The family of a former Lexington, Kentucky, mayor who died after an airboat owned by New Orleans landfill owner Fred Heebe capsized off the Plaquemines Parish coast last fall is seeking damages from Heebe in a wrongful-death lawsuit.
Heebe wasn’t there Oct. 15 when his 16-foot 1997 Alumitech Airboat rolled over in the vicinity of Dixon Bay and ex-Lexington Mayor Harrison Foster Pettit Sr. cut his leg.
But Pettit’s relatives allege he died from an infection he contracted after wounding his leg, and they filed a lawsuit in Orleans Parish Civil District Court accusing Heebe and the airboat’s captain of failing to provide Pettit reasonable care.
Heebe filed papers Monday in federal court seeking to limit his liability in the case, if not clear him of wrongdoing.
Heebe’s attorneys could not be reached for comment Tuesday. An attorney representing Pettit’s family declined to discuss the case.

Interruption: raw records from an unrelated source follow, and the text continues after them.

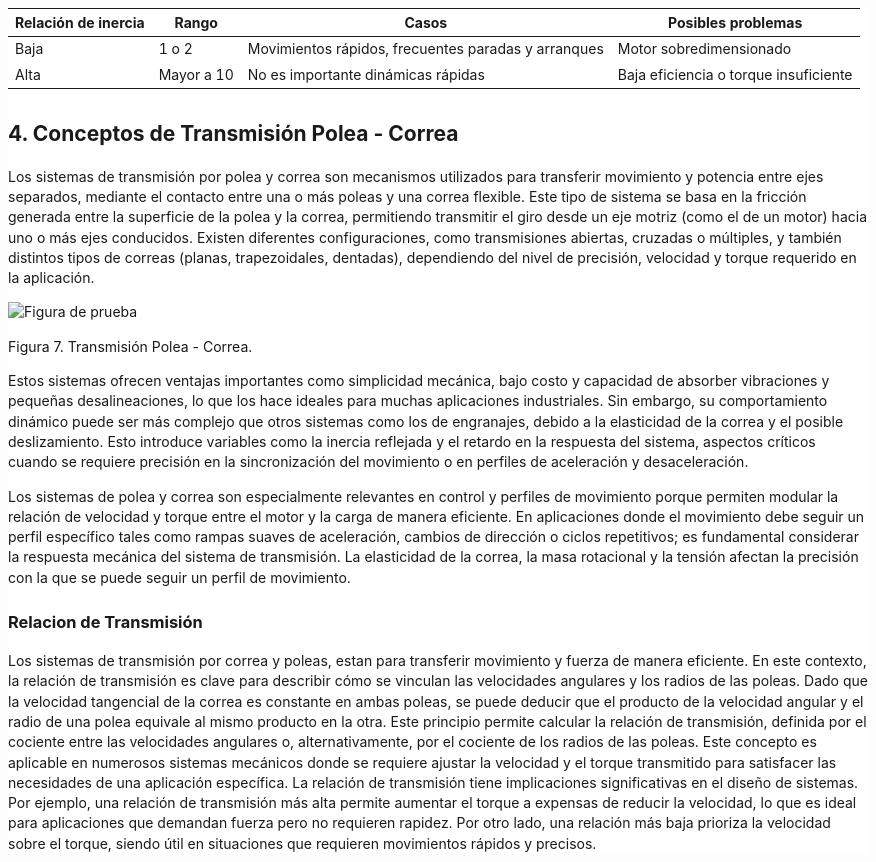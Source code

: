 | Relación de inercia | Rango       | Casos                                         | Posibles problemas                   |
|---------------------|-------------|-----------------------------------------------|---------------------------------------|
| Baja                | 1 o 2       | Movimientos rápidos, frecuentes paradas y arranques | Motor sobredimensionado               |
| Alta                | Mayor a 10  | No es importante dinámicas rápidas            | Baja eficiencia o torque insuficiente |



## 4. Conceptos de Transmisión Polea - Correa

Los sistemas de transmisión por polea y correa son mecanismos utilizados para transferir movimiento y potencia entre ejes separados, mediante el contacto entre una o más poleas y una correa flexible. Este tipo de sistema se basa en la fricción generada entre la superficie de la polea y la correa, permitiendo transmitir el giro desde un eje motriz (como el de un motor) hacia uno o más ejes conducidos. Existen diferentes configuraciones, como transmisiones abiertas, cruzadas o múltiples, y también distintos tipos de correas (planas, trapezoidales, dentadas), dependiendo del nivel de precisión, velocidad y torque requerido en la aplicación.

![Figura de prueba](images/plantilla/poleacorrea.png)

Figura 7. Transmisión Polea - Correa.


Estos sistemas ofrecen ventajas importantes como simplicidad mecánica, bajo costo y capacidad de absorber vibraciones y pequeñas desalineaciones, lo que los hace ideales para muchas aplicaciones industriales. Sin embargo, su comportamiento dinámico puede ser más complejo que otros sistemas como los de engranajes, debido a la elasticidad de la correa y el posible deslizamiento. Esto introduce variables como la inercia reflejada y el retardo en la respuesta del sistema, aspectos críticos cuando se requiere precisión en la sincronización del movimiento o en perfiles de aceleración y desaceleración.

Los sistemas de polea y correa son especialmente relevantes en control y perfiles de movimiento porque permiten modular la relación de velocidad y torque entre el motor y la carga de manera eficiente. En aplicaciones donde el movimiento debe seguir un perfil específico tales como rampas suaves de aceleración, cambios de dirección o ciclos repetitivos; es fundamental considerar la respuesta mecánica del sistema de transmisión. La elasticidad de la correa, la masa rotacional y la tensión afectan la precisión con la que se puede seguir un perfil de movimiento. 

### Relacion de Transmisión

Los sistemas de transmisión por correa y poleas, estan para transferir movimiento y fuerza de manera eficiente. En este contexto, la relación de transmisión es clave para describir cómo se vinculan las velocidades angulares y los radios de las poleas. Dado que la velocidad tangencial de la correa es constante en ambas poleas, se puede deducir que el producto de la velocidad angular y el radio de una polea equivale al mismo producto en la otra. Este principio permite calcular la relación de transmisión, definida por el cociente entre las velocidades angulares o, alternativamente, por el cociente de los radios de las poleas. Este concepto es aplicable en numerosos sistemas mecánicos donde se requiere ajustar la velocidad y el torque transmitido para satisfacer las necesidades de una aplicación específica. La relación de transmisión tiene implicaciones significativas en el diseño de sistemas. Por ejemplo, una relación de transmisión más alta permite aumentar el torque a expensas de reducir la velocidad, lo que es ideal para aplicaciones que demandan fuerza pero no requieren rapidez. Por otro lado, una relación más baja prioriza la velocidad sobre el torque, siendo útil en situaciones que requieren movimientos rápidos y precisos.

According to court papers, Pettit’s grandchildren live in Louisiana, and he was in the state to attend a local school’s Grandparents Day when he decided to go fishing in Dixon Bay with two other men: Heebe’s stepfather, Albert Ward, who with Heebe co-owns the River Birch landfill in Waggaman, the subject of a high-profile but eventually aborted federal corruption investigation, and Paul Martin, who asked Heebe if the group could use his airboat.
Heebe agreed to let Martin, Ward and Pettit — Lexington’s mayor from 1972 to 1978 — use the boat. A boat captain employed by Heebe, Thomas Rhodes, took the men out from Venice. On the way back, the vessel’s drainage plug came out, and it “gently” overturned in shallow water, court documents said.
Rhodes’ son sent the Coast Guard to rescue the men when they did not return to Venice. While they waited hours for the Coast Guard, the stranded men took turns sitting on the capsized boat’s hull.
At one point, while climbing onto the hull, Pettit sliced his leg on the cage covering the airboat’s fan blades. Pettit’s relatives allege his wound became infected with the bacteria Vibrio vulnificus, which is common in saltwater in October. A bleach solution would have sterilized the wound, but Heebe’s boat had none, Pettit’s relatives allege.
Heebe also didn’t equip his boat with appropriate distress signals or signaling devices that could have resulted in a quicker rescue, Pettit’s relatives allege.
The plaintiffs said Pettit died from his infection on Nov. 22 after spending more than four weeks in a hospital, receiving more than $2.5 million in medical care and experiencing the failure of multiple organs as well as septic shock. He was 84.
Pettit’s widow and his three grown sons filed their wrongful-death suit last month against Rhodes, Heebe and the company insuring the boat, Markel. They argued the venue was proper under general maritime law.
Markel on July 29 asked for the case to be moved from the state court system to the federal one. That request is pending.
Heebe, meanwhile, wholly denies responsibility for Pettit’s death.
“Any losses, damages, injuries or death ... were not caused ... by the fault, negligence, lack of due diligence or want of due care on the part of ... Heebe, the airboat or any persons in charge of (it),” Heebe’s filing said in part.